Yokohama Station with No Exits, but Stunning Views, Draws a Crowd

The Yomiuri Shimbun
A train on the JR Tsurumi Line is seen at Umi-Shibaura Station in Tsurumi Ward, Yokohama.

YOKOHAMA — As soon as the train doors cracked open, the surface of the shimmering, turquoise-tinted water catches my eye.

Stepping out onto the open-air platform under the clear blue sky, I see the Keihin Unga canal just beyond the fence. The Tsurumi Tsubasa Bridge in the distance also graces my line of sight.

The Yomiuri Shimbun
The ocean ripples beyond the fence on the platform of Umi-Shibaura Station in Tsurumi Ward, Yokohama.

All of these sights contribute to the visual appeal of Umi-Shibaura Station in Tsurumi Ward, Yokohama, a stop also known as one of the closest to the ocean.

The stop is the last on the Umi-Shibaura branch of the JR Tsurumi Line, which mainly runs from Tsurumi Station in Yokohama to Ogimachi Station in Kawasaki.

All stations except for Tsurumi on the Tsurumi Line are unmanned, with commuters to factories in the Keihin industrial area making up the majority of users.

Many of those who travel all the way to Umi-Shibaura Station are inspired by it being deemed one of the “100 best train stations in the Kanto region,” due to its spectacular view.

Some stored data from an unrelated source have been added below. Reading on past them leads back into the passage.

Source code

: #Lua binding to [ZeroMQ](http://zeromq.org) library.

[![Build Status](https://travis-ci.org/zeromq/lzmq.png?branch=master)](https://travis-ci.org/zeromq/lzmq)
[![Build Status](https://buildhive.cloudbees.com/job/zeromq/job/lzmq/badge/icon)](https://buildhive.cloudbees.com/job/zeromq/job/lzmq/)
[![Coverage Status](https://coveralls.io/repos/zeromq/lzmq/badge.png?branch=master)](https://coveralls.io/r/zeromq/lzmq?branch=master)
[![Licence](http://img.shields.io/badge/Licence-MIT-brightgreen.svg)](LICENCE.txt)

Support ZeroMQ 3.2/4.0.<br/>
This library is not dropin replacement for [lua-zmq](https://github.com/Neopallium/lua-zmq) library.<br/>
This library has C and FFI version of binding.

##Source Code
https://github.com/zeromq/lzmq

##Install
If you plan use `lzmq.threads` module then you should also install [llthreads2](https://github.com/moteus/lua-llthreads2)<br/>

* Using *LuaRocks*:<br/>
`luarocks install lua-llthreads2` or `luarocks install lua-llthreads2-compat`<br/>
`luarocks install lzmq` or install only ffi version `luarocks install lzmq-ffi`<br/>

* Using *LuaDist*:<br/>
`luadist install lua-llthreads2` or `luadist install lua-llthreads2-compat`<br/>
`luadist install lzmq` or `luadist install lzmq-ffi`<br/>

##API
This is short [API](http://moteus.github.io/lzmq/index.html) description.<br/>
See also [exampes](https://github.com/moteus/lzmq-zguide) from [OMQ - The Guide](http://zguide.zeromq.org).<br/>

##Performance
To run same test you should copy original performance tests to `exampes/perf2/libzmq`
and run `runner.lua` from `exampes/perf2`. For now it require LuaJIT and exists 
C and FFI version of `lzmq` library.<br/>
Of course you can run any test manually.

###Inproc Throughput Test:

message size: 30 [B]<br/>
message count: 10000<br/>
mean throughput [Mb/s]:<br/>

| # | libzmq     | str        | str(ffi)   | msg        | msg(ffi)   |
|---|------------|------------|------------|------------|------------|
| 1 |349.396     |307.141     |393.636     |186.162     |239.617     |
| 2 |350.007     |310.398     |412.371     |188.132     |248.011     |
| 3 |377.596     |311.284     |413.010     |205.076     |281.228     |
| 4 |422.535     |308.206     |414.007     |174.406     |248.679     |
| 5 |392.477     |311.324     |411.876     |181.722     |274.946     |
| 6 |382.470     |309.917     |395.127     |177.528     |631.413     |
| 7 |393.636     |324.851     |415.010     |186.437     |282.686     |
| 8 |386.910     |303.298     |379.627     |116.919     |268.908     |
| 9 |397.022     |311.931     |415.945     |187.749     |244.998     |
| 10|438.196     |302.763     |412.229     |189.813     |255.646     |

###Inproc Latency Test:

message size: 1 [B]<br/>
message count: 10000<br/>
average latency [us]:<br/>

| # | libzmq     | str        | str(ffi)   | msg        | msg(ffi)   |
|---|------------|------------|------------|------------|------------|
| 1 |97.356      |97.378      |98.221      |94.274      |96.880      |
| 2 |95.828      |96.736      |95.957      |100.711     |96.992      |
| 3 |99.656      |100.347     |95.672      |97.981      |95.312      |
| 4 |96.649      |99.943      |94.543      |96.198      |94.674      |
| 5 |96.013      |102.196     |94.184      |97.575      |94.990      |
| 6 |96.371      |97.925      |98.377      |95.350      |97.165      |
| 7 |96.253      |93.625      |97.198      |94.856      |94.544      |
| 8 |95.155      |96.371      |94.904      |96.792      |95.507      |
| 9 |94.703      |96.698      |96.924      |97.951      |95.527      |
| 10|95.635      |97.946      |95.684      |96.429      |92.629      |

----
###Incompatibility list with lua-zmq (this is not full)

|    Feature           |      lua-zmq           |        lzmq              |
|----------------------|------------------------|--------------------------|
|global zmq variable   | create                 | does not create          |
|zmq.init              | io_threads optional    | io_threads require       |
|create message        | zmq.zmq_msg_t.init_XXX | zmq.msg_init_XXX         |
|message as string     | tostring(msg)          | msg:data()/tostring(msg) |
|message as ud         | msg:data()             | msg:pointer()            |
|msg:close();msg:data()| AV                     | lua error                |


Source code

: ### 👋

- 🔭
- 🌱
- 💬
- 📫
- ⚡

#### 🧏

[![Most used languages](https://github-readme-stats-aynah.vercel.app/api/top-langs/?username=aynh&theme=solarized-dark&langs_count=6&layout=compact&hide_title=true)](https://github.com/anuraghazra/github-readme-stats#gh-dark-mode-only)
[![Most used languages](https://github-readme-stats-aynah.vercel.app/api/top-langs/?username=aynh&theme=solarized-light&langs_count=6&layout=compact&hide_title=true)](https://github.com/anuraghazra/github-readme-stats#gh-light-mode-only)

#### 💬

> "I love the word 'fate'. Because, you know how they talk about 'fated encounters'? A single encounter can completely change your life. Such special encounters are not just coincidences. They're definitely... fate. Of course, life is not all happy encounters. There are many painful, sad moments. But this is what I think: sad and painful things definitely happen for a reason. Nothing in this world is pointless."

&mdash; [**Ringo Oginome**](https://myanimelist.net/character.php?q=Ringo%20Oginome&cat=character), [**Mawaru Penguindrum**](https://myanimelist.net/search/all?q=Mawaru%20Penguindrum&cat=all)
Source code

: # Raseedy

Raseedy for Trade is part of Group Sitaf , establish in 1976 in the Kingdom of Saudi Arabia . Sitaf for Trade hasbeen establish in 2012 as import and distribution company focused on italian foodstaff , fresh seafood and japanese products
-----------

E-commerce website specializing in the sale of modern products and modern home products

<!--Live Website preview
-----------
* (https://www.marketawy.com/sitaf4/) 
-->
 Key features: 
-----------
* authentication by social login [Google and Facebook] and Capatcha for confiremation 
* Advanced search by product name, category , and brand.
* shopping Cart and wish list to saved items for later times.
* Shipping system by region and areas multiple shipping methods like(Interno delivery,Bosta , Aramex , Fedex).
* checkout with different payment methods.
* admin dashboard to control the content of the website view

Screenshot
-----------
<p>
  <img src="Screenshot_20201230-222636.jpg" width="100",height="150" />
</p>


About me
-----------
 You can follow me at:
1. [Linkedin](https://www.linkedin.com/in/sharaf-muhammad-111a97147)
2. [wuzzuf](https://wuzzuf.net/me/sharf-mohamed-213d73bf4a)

It is a very unique station, too, requiring prospective visitors to know a number of facts before making the journey there.

First, the general public is not allowed outside the ticket gates because the station is located on the premises of Toshiba Energy Systems & Solutions Corp. However, anyone, regardless of whether they are employees of the company or not, can enjoy time at Umishiba Park, a private area adjacent to the station platform.

Visitors must also keep in mind that photography is prohibited on the side where the company is located.

The station also offers a stunning evening view, but visitors must be careful not to miss the last train because there is no public access to areas outside the station.

The last train departs at 10:20 p.m. on weekdays and 9 p.m. on weekends. Visitors also need to be mindful that outside of commuting rush hours, it can often be over an hour between trains.

The station, which opened in 1940, is said to have been named after Tokyo Shibaura Electric Co., currently Toshiba Corp.

Umishiba Park was established in 1997 to best take advantage of the view from the station in a way that would also help the public become more familiar with the industrial area.

The contrast between the exit-less station and the wide-open view is a big attraction for many. On New Year’s Day, about 300 visitors made their way to the park to witness the first sunrise of the year.

“When I take a break and come out to look at the view from the station, the exhaustion I feel from work flies away,” said Risako Kawai, 26, a Toshiba Energy employee.

Her colleague Koji Morimoto, 39, said he sometimes brings his young children to Umishiba Park on his days off.

“It’s nice to see that the station, located at the company where we work, is revered by so many people,” Morimoto said.